Required action — In the records below, find the line that contains "writers recognize writing", then transcribe it and every later line exactly, stopping at the final line.

[Plain-text document sources]
---

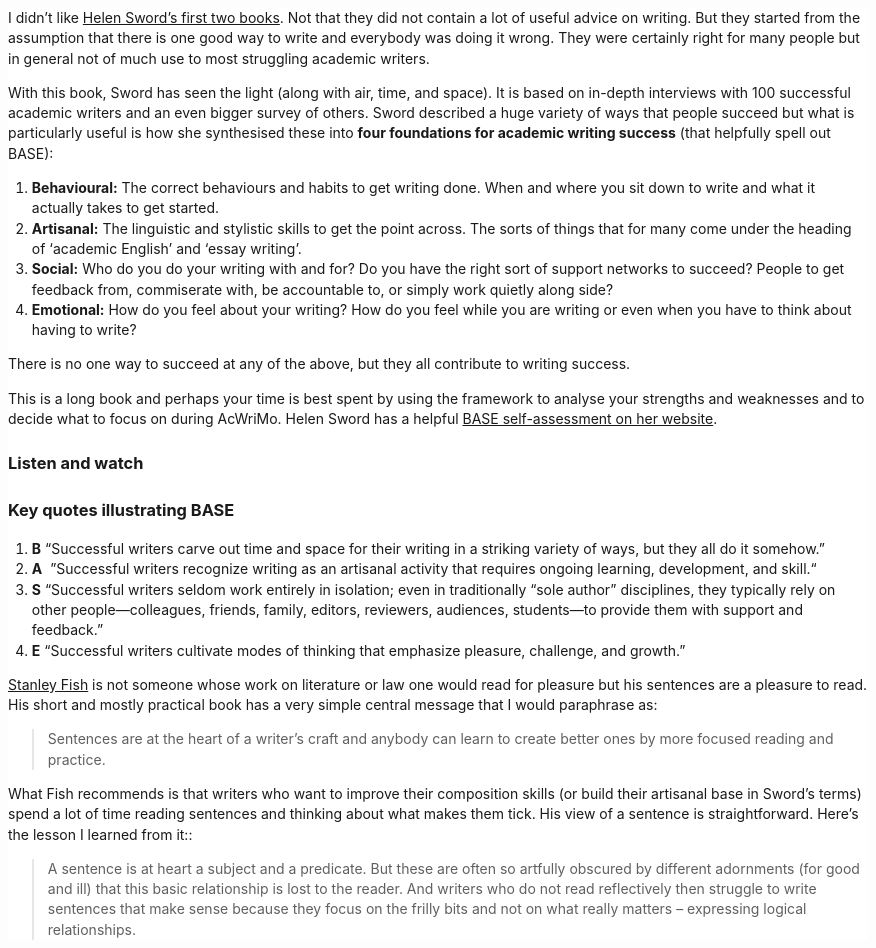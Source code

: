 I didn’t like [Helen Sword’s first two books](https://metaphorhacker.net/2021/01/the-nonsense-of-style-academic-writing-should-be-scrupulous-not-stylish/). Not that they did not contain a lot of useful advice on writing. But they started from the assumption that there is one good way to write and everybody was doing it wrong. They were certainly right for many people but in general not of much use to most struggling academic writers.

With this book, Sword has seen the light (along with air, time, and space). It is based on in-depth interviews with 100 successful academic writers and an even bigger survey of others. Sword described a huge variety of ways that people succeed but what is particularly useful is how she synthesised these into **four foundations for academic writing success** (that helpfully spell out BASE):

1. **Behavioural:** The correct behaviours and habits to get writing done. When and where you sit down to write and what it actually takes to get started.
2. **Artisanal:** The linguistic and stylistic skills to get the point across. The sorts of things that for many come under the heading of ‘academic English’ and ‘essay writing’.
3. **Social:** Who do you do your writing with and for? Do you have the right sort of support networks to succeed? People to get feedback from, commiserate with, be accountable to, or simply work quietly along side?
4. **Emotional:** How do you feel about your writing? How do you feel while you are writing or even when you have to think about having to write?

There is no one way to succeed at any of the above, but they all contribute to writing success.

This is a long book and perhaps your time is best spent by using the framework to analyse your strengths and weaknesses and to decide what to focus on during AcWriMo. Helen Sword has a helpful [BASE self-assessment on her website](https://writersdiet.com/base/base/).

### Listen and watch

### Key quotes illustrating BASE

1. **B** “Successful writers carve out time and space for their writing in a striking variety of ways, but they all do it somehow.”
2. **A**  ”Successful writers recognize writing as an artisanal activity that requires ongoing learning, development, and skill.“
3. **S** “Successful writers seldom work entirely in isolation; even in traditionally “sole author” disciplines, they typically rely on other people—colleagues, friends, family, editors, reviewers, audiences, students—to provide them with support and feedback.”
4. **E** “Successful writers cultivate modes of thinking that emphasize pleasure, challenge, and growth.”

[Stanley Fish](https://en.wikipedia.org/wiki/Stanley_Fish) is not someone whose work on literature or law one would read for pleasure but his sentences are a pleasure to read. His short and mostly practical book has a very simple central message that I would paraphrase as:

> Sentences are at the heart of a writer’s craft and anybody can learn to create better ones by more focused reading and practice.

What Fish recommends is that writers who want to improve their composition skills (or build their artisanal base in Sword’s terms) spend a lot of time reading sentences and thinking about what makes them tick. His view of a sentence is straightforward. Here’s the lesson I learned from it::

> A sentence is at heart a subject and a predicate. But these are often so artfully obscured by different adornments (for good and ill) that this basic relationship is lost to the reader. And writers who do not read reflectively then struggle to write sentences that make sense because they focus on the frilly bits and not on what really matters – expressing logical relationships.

---

Exercise solution —
2. **A**  ”Successful writers recognize writing as an artisanal activity that requires ongoing learning, development, and skill.“
3. **S** “Successful writers seldom work entirely in isolation; even in traditionally “sole author” disciplines, they typically rely on other people—colleagues, friends, family, editors, reviewers, audiences, students—to provide them with support and feedback.”
4. **E** “Successful writers cultivate modes of thinking that emphasize pleasure, challenge, and growth.”

[Stanley Fish](https://en.wikipedia.org/wiki/Stanley_Fish) is not someone whose work on literature or law one would read for pleasure but his sentences are a pleasure to read. His short and mostly practical book has a very simple central message that I would paraphrase as:

> Sentences are at the heart of a writer’s craft and anybody can learn to create better ones by more focused reading and practice.

What Fish recommends is that writers who want to improve their composition skills (or build their artisanal base in Sword’s terms) spend a lot of time reading sentences and thinking about what makes them tick. His view of a sentence is straightforward. Here’s the lesson I learned from it::

> A sentence is at heart a subject and a predicate. But these are often so artfully obscured by different adornments (for good and ill) that this basic relationship is lost to the reader. And writers who do not read reflectively then struggle to write sentences that make sense because they focus on the frilly bits and not on what really matters – expressing logical relationships.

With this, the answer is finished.